Arnav: I am okay with any punishment that you wish to give me, Khushi... I will wait my entire life for your forgiveness... I could still try to digest this truth that you are going to stay away from me but I couldn't live if you quit from my life, Khushi... I don't know when I got used to your presence, this much... Though our marriage was only a nightmare to you, it was the thing which made us stay together... I got more bonded to you unknowingly... I don't know how I wished to step you out of my life after our contract period... Now, I realize... I couldn't stay without seeing you... You became my habit, Khushi... (he gulped before continuing) You now wish to go to Lucknow... and accepting this truth has become the biggest punishment at this moment... Nothing more could have punished me or pained me like this...

Khushi couldn't take anymore... His words are making her fall weak which she doesn't want to happen... She has to fight for herself now... She has to win that respect which he failed to give her...

Khushi: stop it, Arnavji...

It makes Arnav look into her eyes which already held so much pain...

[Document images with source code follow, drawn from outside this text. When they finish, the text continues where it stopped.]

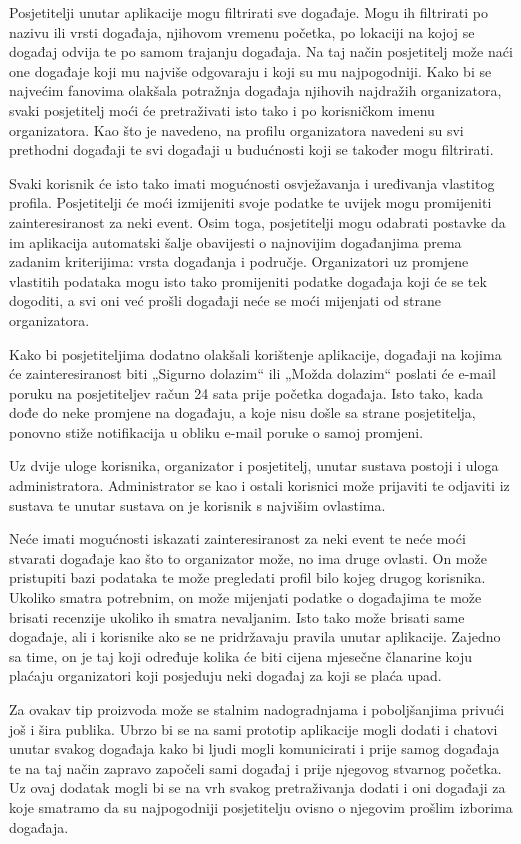 		Posjetitelji unutar aplikacije mogu filtrirati sve događaje. Mogu ih filtrirati po nazivu ili vrsti događaja, njihovom vremenu početka, po lokaciji na kojoj se događaj odvija te po samom trajanju događaja. Na taj način posjetitelj može naći one događaje koji mu najviše odgovaraju i koji su mu najpogodniji. Kako bi se najvećim fanovima olakšala potražnja događaja njihovih najdražih organizatora, svaki posjetitelj moći će pretraživati isto tako i po korisničkom imenu organizatora. Kao što je navedeno, na profilu organizatora navedeni su svi prethodni događaji te svi događaji u budućnosti koji se također mogu filtrirati.
		
		Svaki korisnik će isto tako imati mogućnosti osvježavanja i uređivanja vlastitog profila. Posjetitelji će moći izmijeniti svoje podatke te uvijek mogu promijeniti zainteresiranost za neki event. Osim toga, posjetitelji mogu odabrati postavke da im aplikacija automatski šalje obavijesti o najnovijim događanjima prema zadanim kriterijima: vrsta događanja i područje. Organizatori uz promjene vlastitih podataka mogu isto tako promijeniti podatke događaja koji će se tek dogoditi, a svi oni već prošli događaji neće se moći mijenjati od strane organizatora. 
		
		Kako bi posjetiteljima dodatno olakšali korištenje aplikacije, događaji na kojima će zainteresiranost biti „Sigurno dolazim“ ili „Možda dolazim“ poslati će e-mail poruku na posjetiteljev račun 24 sata prije početka događaja. Isto tako, kada dođe do neke promjene na događaju, a koje nisu došle sa strane posjetitelja, ponovno stiže notifikacija u obliku e-mail poruke o samoj promjeni.
		
		Uz dvije uloge korisnika, organizator i posjetitelj, unutar sustava postoji i uloga administratora. Administrator se kao i ostali korisnici može prijaviti te odjaviti iz sustava te unutar sustava on je korisnik s najvišim ovlastima. 
		
		Neće imati mogućnosti iskazati zainteresiranost za neki event te neće moći stvarati događaje kao što to organizator može, no ima druge ovlasti. On može pristupiti bazi podataka te može pregledati profil bilo kojeg drugog korisnika. Ukoliko smatra potrebnim, on može mijenjati podatke o događajima te može brisati recenzije ukoliko ih smatra nevaljanim. Isto tako može brisati same događaje, ali i korisnike ako se ne pridržavaju pravila unutar aplikacije. Zajedno sa time, on je taj koji određuje kolika će biti cijena mjesečne članarine koju plaćaju organizatori koji posjeduju neki događaj za koji se plaća upad.
		
		Za ovakav tip proizvoda može se stalnim nadogradnjama i poboljšanjima privući još i šira publika. Ubrzo bi se na sami prototip aplikacije mogli dodati i chatovi unutar svakog događaja kako bi ljudi mogli komunicirati i prije samog događaja te na taj način zapravo započeli sami događaj i prije njegovog stvarnog početka. Uz ovaj dodatak mogli bi se na vrh svakog pretraživanja dodati i oni događaji za koje smatramo da su najpogodniji posjetitelju ovisno o njegovim prošlim izborima događaja. 
		
		\eject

Khushi: If you continue this, I might fall weak and forgive you... (turning her gaze from the floor to meet his eyes) which I don't want to happen knowing what you have done with me... So, please... Let us stop this discussion here...

Arnav stares into her eyes for few seconds... He knew, she doesn't want to forgive him... but it's hurting like hell to hear these same words from her again and again... He composed himself and nodded...

Arnav: fine... but promise me one thing Khushi...

Khushi keeps looking at him so that he could go ahead...

Arnav: Promise me that you won't quit from my life... We might stay close or far apart... It's okay... but I want you to stay in my life... I want to keep our marriage intact... I don't want to break it anytime in future... You could stay anywhere you want... far away from me... I will take it as my punishment... but I want you as my wife forever...

Khushi was surprised to hear that... Now, he wanted to make her stay in his life?? It pained her like hell to hear those words... How could he ask her something like that after knowing which type of marriage they had gone through...?Their marriage included only pain and blackmailing... no centiments... no elders blessings... no love... Khushi remembered how her life turned since the time they got married... Arnav always had hurt her through his words... through his actions... and what was all that for?? Only because he assumed that she had an affair with Shyam...?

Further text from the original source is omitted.